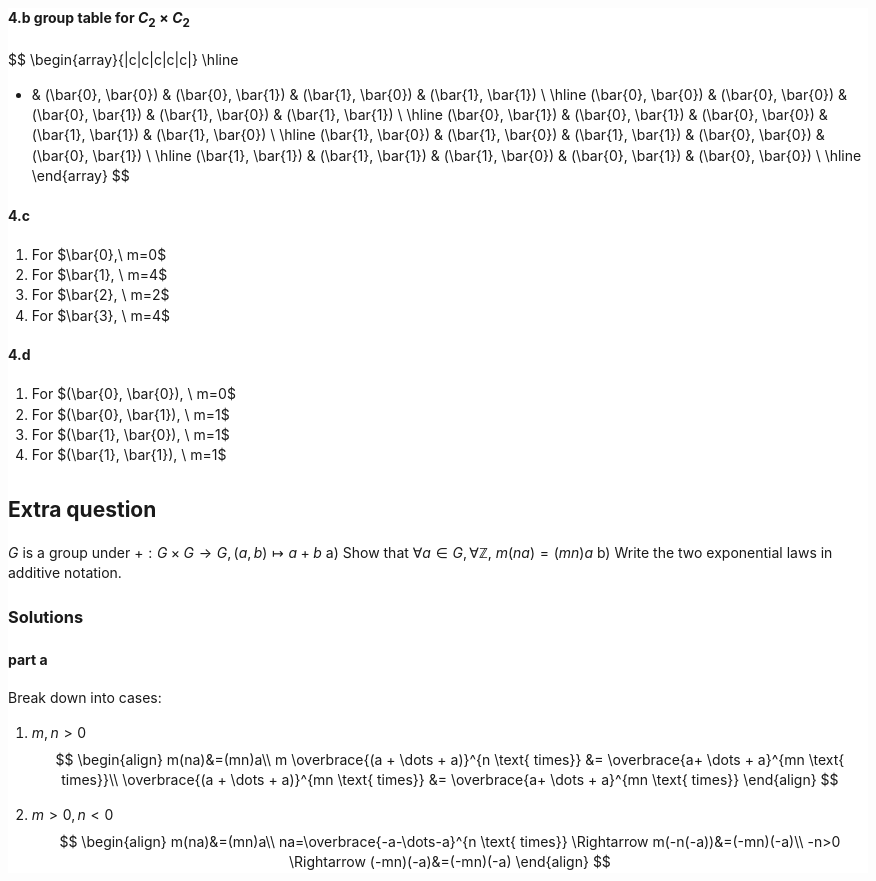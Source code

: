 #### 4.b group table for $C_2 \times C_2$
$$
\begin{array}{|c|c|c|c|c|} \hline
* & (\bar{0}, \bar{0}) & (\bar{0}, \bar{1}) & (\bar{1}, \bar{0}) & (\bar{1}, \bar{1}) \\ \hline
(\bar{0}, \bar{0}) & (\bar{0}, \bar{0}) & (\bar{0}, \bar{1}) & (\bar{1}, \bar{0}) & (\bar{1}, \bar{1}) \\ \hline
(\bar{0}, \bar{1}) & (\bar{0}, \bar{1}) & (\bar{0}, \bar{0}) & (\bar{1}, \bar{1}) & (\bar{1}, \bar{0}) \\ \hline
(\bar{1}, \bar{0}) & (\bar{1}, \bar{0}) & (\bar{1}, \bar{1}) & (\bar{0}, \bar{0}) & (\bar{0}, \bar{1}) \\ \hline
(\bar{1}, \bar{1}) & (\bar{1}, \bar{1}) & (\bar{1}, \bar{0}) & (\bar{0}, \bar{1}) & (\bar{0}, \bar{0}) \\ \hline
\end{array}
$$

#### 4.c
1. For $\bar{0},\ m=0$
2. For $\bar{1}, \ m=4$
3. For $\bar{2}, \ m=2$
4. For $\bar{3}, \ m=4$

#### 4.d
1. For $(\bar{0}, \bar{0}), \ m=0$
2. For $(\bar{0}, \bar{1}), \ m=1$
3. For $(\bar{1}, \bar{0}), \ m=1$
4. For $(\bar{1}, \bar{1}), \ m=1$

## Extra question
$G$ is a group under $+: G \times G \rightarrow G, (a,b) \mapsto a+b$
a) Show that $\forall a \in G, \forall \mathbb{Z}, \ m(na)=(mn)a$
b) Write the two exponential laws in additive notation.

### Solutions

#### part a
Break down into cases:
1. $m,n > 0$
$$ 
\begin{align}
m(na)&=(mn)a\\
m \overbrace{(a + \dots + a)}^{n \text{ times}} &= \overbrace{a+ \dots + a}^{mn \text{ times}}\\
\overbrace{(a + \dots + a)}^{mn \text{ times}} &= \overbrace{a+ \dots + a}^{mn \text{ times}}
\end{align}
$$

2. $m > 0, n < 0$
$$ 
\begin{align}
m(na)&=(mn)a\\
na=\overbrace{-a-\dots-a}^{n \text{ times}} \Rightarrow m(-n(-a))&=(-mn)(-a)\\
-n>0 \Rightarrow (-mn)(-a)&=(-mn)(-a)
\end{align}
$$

Task objective
The answer must consist of every line above that contains the word "hline".

Solution to this task
\begin{array}{|c|c|c|c|c|} \hline
* & (\bar{0}, \bar{0}) & (\bar{0}, \bar{1}) & (\bar{1}, \bar{0}) & (\bar{1}, \bar{1}) \\ \hline
(\bar{0}, \bar{0}) & (\bar{0}, \bar{0}) & (\bar{0}, \bar{1}) & (\bar{1}, \bar{0}) & (\bar{1}, \bar{1}) \\ \hline
(\bar{0}, \bar{1}) & (\bar{0}, \bar{1}) & (\bar{0}, \bar{0}) & (\bar{1}, \bar{1}) & (\bar{1}, \bar{0}) \\ \hline
(\bar{1}, \bar{0}) & (\bar{1}, \bar{0}) & (\bar{1}, \bar{1}) & (\bar{0}, \bar{0}) & (\bar{0}, \bar{1}) \\ \hline
(\bar{1}, \bar{1}) & (\bar{1}, \bar{1}) & (\bar{1}, \bar{0}) & (\bar{0}, \bar{1}) & (\bar{0}, \bar{0}) \\ \hline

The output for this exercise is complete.